There is NO ‘logical’ basis of morality, since morality is in and of itself illogical and ever-changing.  The natural world has no concept of morality to lend us, except for the obvious – the strong eat the weak.  The quick and the strong survive to reproduce, and the slow and the weak face extinction.  THAT is the morality of Nature, pure and simple.  The logic of that is clear.

Any and all attempts to add to that, or somehow mollify it by adding weak human whining (‘IT ISN”T FAIR!), have failed miserably.  

Human ‘morality,’ far from being some sort of given, absolute and objective construct, is something that can be easily shown to differ wildly from society to society, from era to era, and from culture to culture – always, and even now.

Logic is an if:then series of propositions.  Logic and morality are not contradictory statements unless one holds a principal of morality to be absolutely true, which no single one is.  Moral judgments are just that – judgments made at a certain time and place, and in a certain society at a certain time – they are not, nor have ever been objective ‘truths' that can be held up to ‘logical’ processes.  

In pure logic, morality is absurd.  In even a cursory review of history, morality is absurd.  In view of the various uses of ‘morality’ by modern society, from the most liberal to the most fundamentalist, morality is absurd.  It simply doesn’t exist as a single thing.  

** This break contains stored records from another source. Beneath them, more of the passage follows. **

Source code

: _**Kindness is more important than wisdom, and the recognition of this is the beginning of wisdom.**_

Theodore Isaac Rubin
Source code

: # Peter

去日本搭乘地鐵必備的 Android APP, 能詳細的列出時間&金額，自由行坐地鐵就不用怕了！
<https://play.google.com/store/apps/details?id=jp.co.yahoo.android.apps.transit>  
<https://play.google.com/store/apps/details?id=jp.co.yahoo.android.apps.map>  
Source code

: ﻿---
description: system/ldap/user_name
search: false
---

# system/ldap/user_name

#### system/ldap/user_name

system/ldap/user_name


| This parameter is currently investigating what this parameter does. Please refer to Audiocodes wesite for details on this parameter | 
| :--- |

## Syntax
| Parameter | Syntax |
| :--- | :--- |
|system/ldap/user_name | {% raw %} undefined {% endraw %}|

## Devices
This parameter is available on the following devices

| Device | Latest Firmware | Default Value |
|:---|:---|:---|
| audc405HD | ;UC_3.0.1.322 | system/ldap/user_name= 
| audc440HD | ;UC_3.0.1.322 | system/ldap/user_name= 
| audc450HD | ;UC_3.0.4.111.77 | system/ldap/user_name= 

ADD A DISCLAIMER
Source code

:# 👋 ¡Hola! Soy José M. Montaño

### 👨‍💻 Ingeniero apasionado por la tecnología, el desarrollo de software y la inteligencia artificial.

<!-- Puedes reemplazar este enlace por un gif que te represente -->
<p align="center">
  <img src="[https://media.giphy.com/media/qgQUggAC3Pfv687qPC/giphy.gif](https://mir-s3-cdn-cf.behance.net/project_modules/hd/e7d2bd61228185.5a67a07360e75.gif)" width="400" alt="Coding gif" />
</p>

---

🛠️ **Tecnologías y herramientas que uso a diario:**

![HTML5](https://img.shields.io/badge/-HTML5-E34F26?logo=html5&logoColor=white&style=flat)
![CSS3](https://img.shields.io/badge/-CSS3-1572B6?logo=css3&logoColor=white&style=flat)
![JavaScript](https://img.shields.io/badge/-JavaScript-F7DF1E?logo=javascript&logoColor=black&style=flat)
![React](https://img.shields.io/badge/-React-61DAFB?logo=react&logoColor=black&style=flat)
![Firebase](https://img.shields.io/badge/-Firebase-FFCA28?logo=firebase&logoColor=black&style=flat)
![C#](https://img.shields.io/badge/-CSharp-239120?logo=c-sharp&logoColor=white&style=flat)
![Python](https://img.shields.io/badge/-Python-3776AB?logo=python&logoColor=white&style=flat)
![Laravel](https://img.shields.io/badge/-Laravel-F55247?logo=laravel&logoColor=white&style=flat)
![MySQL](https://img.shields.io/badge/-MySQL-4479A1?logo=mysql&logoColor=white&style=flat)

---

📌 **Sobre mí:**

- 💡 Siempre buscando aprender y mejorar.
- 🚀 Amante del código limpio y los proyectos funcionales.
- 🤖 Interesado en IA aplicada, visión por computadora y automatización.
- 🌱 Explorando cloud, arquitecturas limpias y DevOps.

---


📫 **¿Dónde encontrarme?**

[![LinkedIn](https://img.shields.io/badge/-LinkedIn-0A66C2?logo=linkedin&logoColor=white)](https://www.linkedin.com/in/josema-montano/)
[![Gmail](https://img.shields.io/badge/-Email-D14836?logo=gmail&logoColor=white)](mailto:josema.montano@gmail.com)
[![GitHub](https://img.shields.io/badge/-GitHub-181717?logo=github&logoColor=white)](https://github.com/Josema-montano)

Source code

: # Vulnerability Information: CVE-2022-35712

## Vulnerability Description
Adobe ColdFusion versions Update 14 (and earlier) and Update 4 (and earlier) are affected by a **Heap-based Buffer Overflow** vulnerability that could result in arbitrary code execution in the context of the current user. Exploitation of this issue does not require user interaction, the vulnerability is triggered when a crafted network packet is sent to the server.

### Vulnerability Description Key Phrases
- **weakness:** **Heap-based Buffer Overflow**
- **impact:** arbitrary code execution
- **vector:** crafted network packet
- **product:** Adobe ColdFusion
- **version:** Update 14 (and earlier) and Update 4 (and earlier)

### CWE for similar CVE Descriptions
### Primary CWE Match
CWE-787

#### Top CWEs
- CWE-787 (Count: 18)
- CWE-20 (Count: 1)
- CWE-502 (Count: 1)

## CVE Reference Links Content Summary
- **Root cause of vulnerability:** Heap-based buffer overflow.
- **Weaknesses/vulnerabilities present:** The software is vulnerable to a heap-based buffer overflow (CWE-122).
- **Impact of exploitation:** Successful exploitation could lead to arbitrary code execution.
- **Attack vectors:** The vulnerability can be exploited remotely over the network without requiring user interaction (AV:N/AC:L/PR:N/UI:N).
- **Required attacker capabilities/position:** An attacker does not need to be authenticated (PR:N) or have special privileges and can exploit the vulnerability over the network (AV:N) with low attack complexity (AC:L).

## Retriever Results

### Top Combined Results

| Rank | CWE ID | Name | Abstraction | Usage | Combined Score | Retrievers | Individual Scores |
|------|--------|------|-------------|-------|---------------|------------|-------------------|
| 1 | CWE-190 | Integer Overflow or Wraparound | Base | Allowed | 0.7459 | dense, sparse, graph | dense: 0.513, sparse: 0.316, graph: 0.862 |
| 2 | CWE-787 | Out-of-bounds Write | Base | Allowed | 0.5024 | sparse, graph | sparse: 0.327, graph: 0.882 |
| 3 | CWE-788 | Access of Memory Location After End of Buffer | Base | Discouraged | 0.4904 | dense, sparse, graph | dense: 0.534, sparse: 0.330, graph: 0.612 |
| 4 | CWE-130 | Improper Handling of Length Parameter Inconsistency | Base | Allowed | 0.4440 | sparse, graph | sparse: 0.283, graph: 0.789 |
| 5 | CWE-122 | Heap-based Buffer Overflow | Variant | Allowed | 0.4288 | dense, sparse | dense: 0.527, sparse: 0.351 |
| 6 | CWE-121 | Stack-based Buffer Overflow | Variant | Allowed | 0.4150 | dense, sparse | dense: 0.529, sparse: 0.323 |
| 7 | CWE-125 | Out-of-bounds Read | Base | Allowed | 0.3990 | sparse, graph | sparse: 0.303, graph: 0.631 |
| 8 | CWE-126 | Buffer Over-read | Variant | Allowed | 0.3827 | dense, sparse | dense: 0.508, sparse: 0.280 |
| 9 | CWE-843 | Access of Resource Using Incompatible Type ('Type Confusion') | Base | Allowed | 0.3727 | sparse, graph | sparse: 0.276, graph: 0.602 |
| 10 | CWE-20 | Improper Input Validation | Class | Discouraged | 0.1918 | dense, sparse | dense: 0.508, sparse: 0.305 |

If you doubt this, then try this on – the Birkenstock-wearing, Volvo-driving Vegan sitting next to you at the tavern will argue, passionately, that killing a deer is Immoral.  They are right.  So are you.  Logic?  Out the window.  This is passion, and emotion – not objective truth.  That, in short, is ‘Morality.’  It is entirely in the eye of the beholder.


----------



## bullethead (Feb 12, 2013)

I wish it didn't take me 11 pages to say it like that!!!
Yes, naysayers....I'm giving props when and where they are due.


----------



## TripleXBullies (Feb 13, 2013)

Asath said:


> “In classical logic, the law of non-contradiction (LNC) (or the law of contradiction (PM) or the principle of non-contradiction (PNC), or the principle of contradiction) is the second of the three classic laws of thought. It states that contradictory statements cannot both be true in the same sense at the same time, e.g. the two propositions "A is B" and "A is not B" are mutually exclusive.”
> 
> Indeed.  But Logic concerns a seeking of truth, while Morality is nothing of the sort.
> 
> ...



I think our morality helps to shape our logic. Logic isn't purely based on truth. It was somewhat logical to Einstein that splitting an atom releases tons of energy. It is not logical to me that splitting something so small creates so much. That just means I don't understand it the same way. I think that truth should be a big part of logical but not completely. I don't argue that splitting an atom doesn't create the energy that man has seen the devastation from, I believe it, it's just not a logical conclusion I would draw.


----------



## Four (Feb 13, 2013)

TripleXBullies said:


> I think our morality helps to shape our logic. Logic isn't purely based on truth. It was somewhat logical to Einstein that splitting an atom releases tons of energy. It is not logical to me that splitting something so small creates so much. That just means I don't understand it the same way. I think that truth should be a big part of logical but not completely. I don't argue that splitting an atom doesn't create the energy that man has seen the devastation from, I believe it, it's just not a logical conclusion I would draw.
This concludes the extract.